Tag Archives: noun for casual

The chance of a link between casual and casualty


A scene from the popular British TV soap “Casualty”

Bloomberg View reported earlier this week that “U.S. Exaggerates Islamic State Casualties”, and a headline in the Detroit News read: “Marine casualties from Fla. helicopter crash identified”. The context of the statements leaves us in no doubt about what is meant by the word casualty here: it’s being used in its most extreme and tragic sense — to signify death. (In its plural form it’s commonly used to denote the death-count from a war or accident.)

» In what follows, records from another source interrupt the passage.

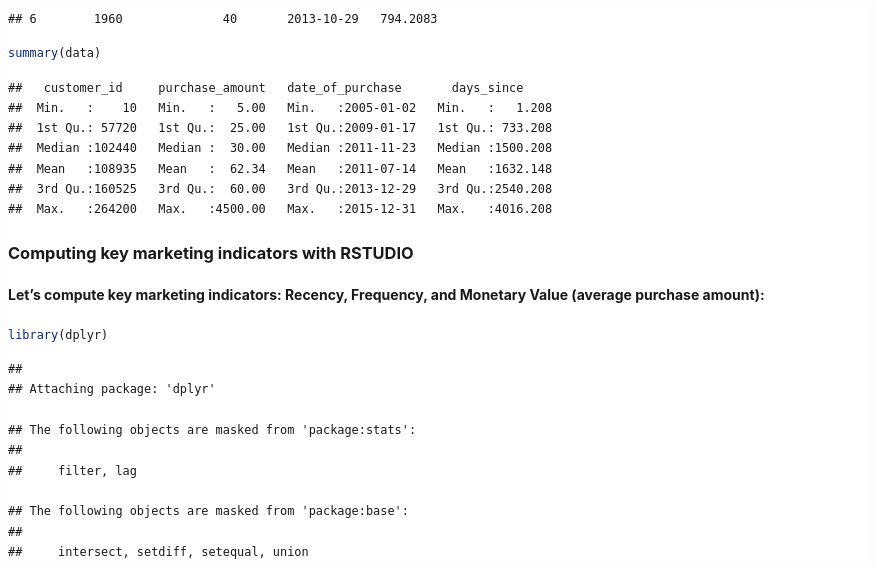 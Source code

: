     ## 6        1960              40       2013-10-29   794.2083

``` r
summary(data)
```

    ##   customer_id     purchase_amount   date_of_purchase       days_since      
    ##  Min.   :    10   Min.   :   5.00   Min.   :2005-01-02   Min.   :   1.208  
    ##  1st Qu.: 57720   1st Qu.:  25.00   1st Qu.:2009-01-17   1st Qu.: 733.208  
    ##  Median :102440   Median :  30.00   Median :2011-11-23   Median :1500.208  
    ##  Mean   :108935   Mean   :  62.34   Mean   :2011-07-14   Mean   :1632.148  
    ##  3rd Qu.:160525   3rd Qu.:  60.00   3rd Qu.:2013-12-29   3rd Qu.:2540.208  
    ##  Max.   :264200   Max.   :4500.00   Max.   :2015-12-31   Max.   :4016.208

### Computing key marketing indicators with RSTUDIO

#### Let’s compute key marketing indicators: Recency, Frequency, and Monetary Value (average purchase amount):

``` r
library(dplyr)
```

    ## 
    ## Attaching package: 'dplyr'

    ## The following objects are masked from 'package:stats':
    ## 
    ##     filter, lag

    ## The following objects are masked from 'package:base':
    ## 
    ##     intersect, setdiff, setequal, union
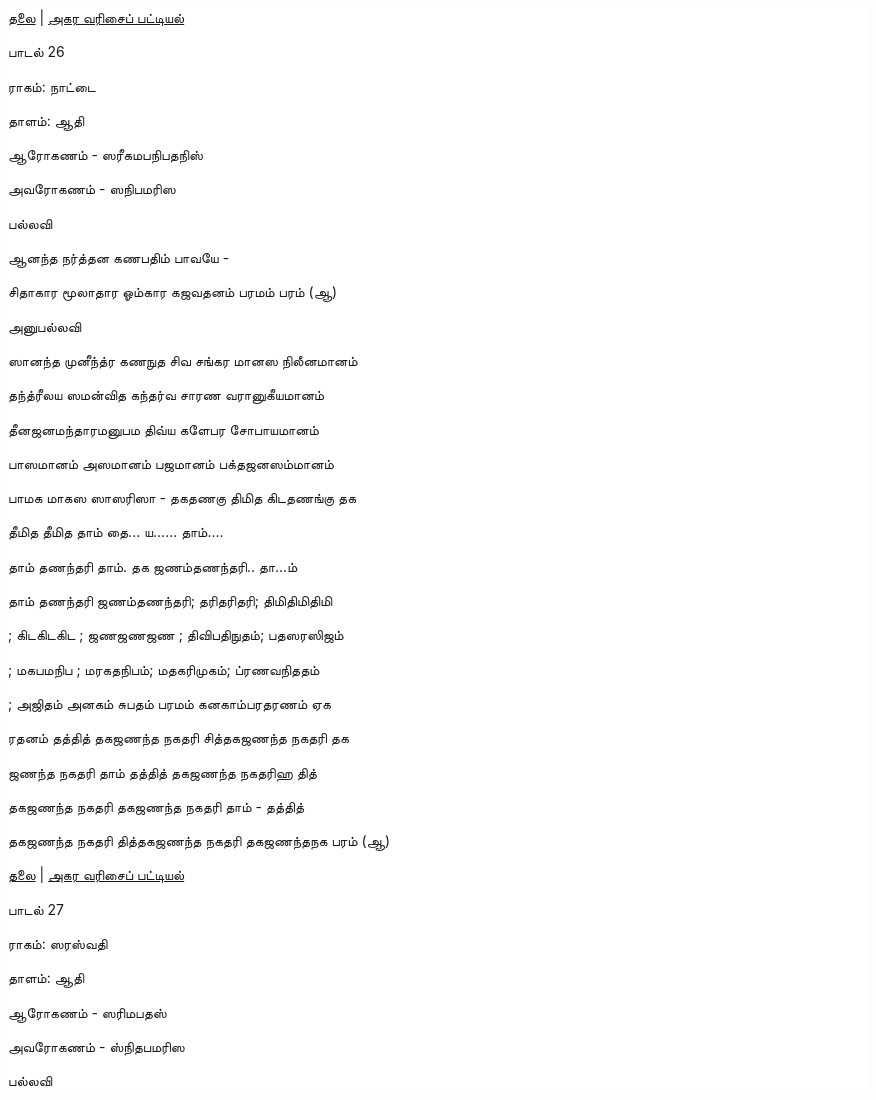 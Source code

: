[]()[தலை](https://www.projectmadurai.org/pm_etexts/utf8/pmuni0312.html#Top) | [அகர வரிசைப் பட்டியல்](https://www.projectmadurai.org/pm_etexts/utf8/pmuni0312.html#list)  

பாடல் 26  

ராகம்: நாட்டை  

தாளம்: ஆதி  

ஆரோகணம் - ஸரீகமபநிபதநிஸ்  

அவரோகணம் - ஸநிபமரிஸ  

பல்லவி  

ஆனந்த நர்த்தன கணபதிம் பாவயே -  

சிதாகார மூலாதார ஓம்கார கஜவதனம் பரமம் பரம் (ஆ)  

அனுபல்லவி  

ஸானந்த முனீந்த்ர கணநுத சிவ சங்கர மானஸ நிலீனமானம்  

தந்த்ரீலய ஸமன்வித கந்தர்வ சாரண வரானுகீயமானம்  

தீனஜனமந்தாரமனுபம திவ்ய களேபர சோபாயமானம்  

பாஸமானம் அஸமானம் பஜமானம் பக்தஜனஸம்மானம்  

பாமக மாகஸ ஸாஸரிஸா - தகதணகு திமித கிடதணங்கு தக  

தீமித தீமித தாம் தை... ய...... தாம்....  

தாம் தணந்தரி தாம். தக ஜணம்தணந்தரி.. தா...ம்  

தாம் தணந்தரி ஜணம்தணந்தரி; தரிதரிதரி; திமிதிமிதிமி  

; கிடகிடகிட ; ஜணஜணஜண ; திவிபதிநுதம்; பதஸரஸிஜம்  

; மகபமநிப ; மரகதநிபம்; மதகரிமுகம்; ப்ரணவநிததம்  

; அஜிதம் அனகம் சுபதம் பரமம் கனகாம்பரதரணம் ஏக  

ரதனம் தத்தித் தகஜணந்த நகதரி சித்தகஜணந்த நகதரி தக  

ஜணந்த நகதரி தாம் தத்தித் தகஜணந்த நகதரிஹ தித்  

தகஜணந்த நகதரி தகஜணந்த நகதரி தாம் - தத்தித்  

தகஜணந்த நகதரி தித்தகஜணந்த நகதரி தகஜணந்தநக பரம் (ஆ)  

[]()[தலை](https://www.projectmadurai.org/pm_etexts/utf8/pmuni0312.html#Top) | [அகர வரிசைப் பட்டியல்](https://www.projectmadurai.org/pm_etexts/utf8/pmuni0312.html#list)  

பாடல் 27  

ராகம்: ஸரஸ்வதி  

தாளம்: ஆதி  

ஆரோகணம் - ஸரிமபதஸ்  

அவரோகணம் - ஸ்நிதபமரிஸ  

பல்லவி  

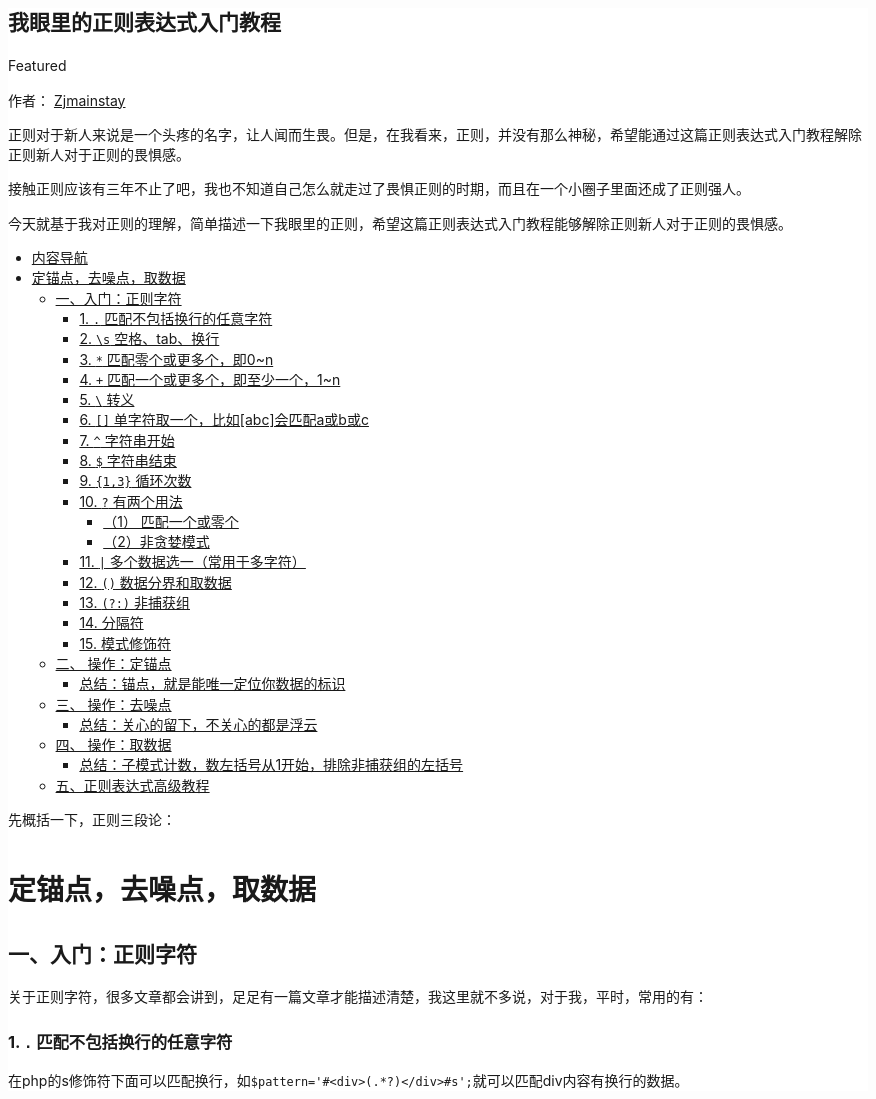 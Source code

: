 ## 我眼里的正则表达式入门教程  

Featured   

作者： [Zjmainstay][0]

正则对于新人来说是一个头疼的名字，让人闻而生畏。但是，在我看来，正则，并没有那么神秘，希望能通过这篇正则表达式入门教程解除正则新人对于正则的畏惧感。

接触正则应该有三年不止了吧，我也不知道自己怎么就走过了畏惧正则的时期，而且在一个小圈子里面还成了正则强人。

今天就基于我对正则的理解，简单描述一下我眼里的正则，希望这篇正则表达式入门教程能够解除正则新人对于正则的畏惧感。

* [内容导航][1]
* [定锚点，去噪点，取数据][2]
    * [一、入门：正则字符][3]
        * [1. `.` 匹配不包括换行的任意字符][4]
        * [2. `\s` 空格、tab、换行][5]
        * [3. `*` 匹配零个或更多个，即0~n][6]
        * [4. `+` 匹配一个或更多个，即至少一个，1~n][7]
        * [5. `\` 转义][8]
        * [6. `[]` 单字符取一个，比如[abc]会匹配a或b或c][9]
        * [7. `^` 字符串开始][10]
        * [8. `$` 字符串结束][11]
        * [9. `{1,3}` 循环次数][12]
        * [10. `?` 有两个用法][13]
            * [（1） 匹配一个或零个][14]
            * [（2）非贪婪模式][15]
        * [11. `|` 多个数据选一（常用于多字符）][16]
        * [12. `()` 数据分界和取数据][17]
        * [13. `(?:)` 非捕获组][18]
        * [14. 分隔符][19]
        * [15. 模式修饰符][20]
    * [二、 操作：定锚点][21]
        * [总结：锚点，就是能唯一定位你数据的标识][22]
    * [三、 操作：去噪点][23]
        * [总结：关心的留下，不关心的都是浮云][24]
    * [四、 操作：取数据][25]
        * [总结：子模式计数，数左括号从1开始，排除非捕获组的左括号][26]
    * [五、正则表达式高级教程][27]

先概括一下，正则三段论：

# 定锚点，去噪点，取数据

## 一、入门：正则字符

关于正则字符，很多文章都会讲到，足足有一篇文章才能描述清楚，我这里就不多说，对于我，平时，常用的有：

### 1. `.` 匹配不包括换行的任意字符

在php的s修饰符下面可以匹配换行，如`$pattern='#<div>(.*?)</div>#s';`就可以匹配div内容有换行的数据。


[0]: http://www.zjmainstay.cn/author/433-zjmainstay
[1]: #我眼里的正则表达式入门
[2]: #定锚点去噪点取数据
[3]: #1入门正则字符
[4]: #1-匹配不包括换行的任意字符
[5]: #2-s-空格tab换行
[6]: #3-匹配零个或更多个即0n
[7]: #4-匹配一个或更多个即至少一个1n
[8]: #5-转义
[9]: #6-单字符取一个比如abc会匹配a或b或c
[10]: #7-字符串开始
[11]: #8-字符串结束
[12]: #9-13-循环次数
[13]: #10-有两个用法
[14]: #1-匹配一个或零个
[15]: #2非贪婪模式
[16]: #11-多个数据选一常用于多字符
[17]: #12-数据分界和取数据
[18]: #13-非捕获组
[19]: #14-分隔符
[20]: #15-模式修饰符
[21]: #2-操作定锚点
[22]: #总结锚点就是能唯一定位你数据的标识
[23]: #3-操作去噪点
[24]: #总结关心的留下不关心的都是浮云
[25]: #4-操作取数据
[26]: #总结子模式计数数左括号从1开始排除非捕获组的左括号
[27]: #五正则表达式高级教程
[28]: http://www.zjmainstay.cn/regexp-match-times
[29]: http://www.zjmainstay.cn/deep-regexp#%E6%A6%82%E5%BF%B5%E5%9B%9B%E7%8E%AF%E8%A7%86%E6%96%AD%E8%A8%80%E9%9B%B6%E5%AE%BD%E6%96%AD%E8%A8%80
[30]: https://regex101.com/r/tS8pP3/1
[31]: http://www.zjmainstay.cn/php-manual
[32]: http://php.net/manual/zh/reference.pcre.pattern.modifiers.php
[33]: http://deerchao.net/tutorials/regex/regex.htm
[34]: http://www.zjmainstay.cn/deep-regexp
[35]: http://www.zjmainstay.cn/download/category/4-regexp?download=21:regexbuddy
[36]: http://www.zjmainstay.cn/regex-tool-regexbuddy
[37]: https://github.com/Zjmainstay/RegexTesterForMac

We also meet the word casualty in a slightly different incarnation. “The unseen casualties of Japan’s lost decades suffer in silence”, reported Sahoko Kaji recently in the Financial Times, and “The Journalistic Casualties of The Guardian’s Erroneous Whisper Story” was a headline in New York magazine a few days ago. Again there’s no ambiguity here in the sense of the word, which can also refer to someone injured (in a war or accident) or a person or thing lost in or badly affected by an event or phenomenon. (In the UK there’s an additional meaning: you go to “casualty” — just as an American might head to the ER — for treatment after an accident or emergency.)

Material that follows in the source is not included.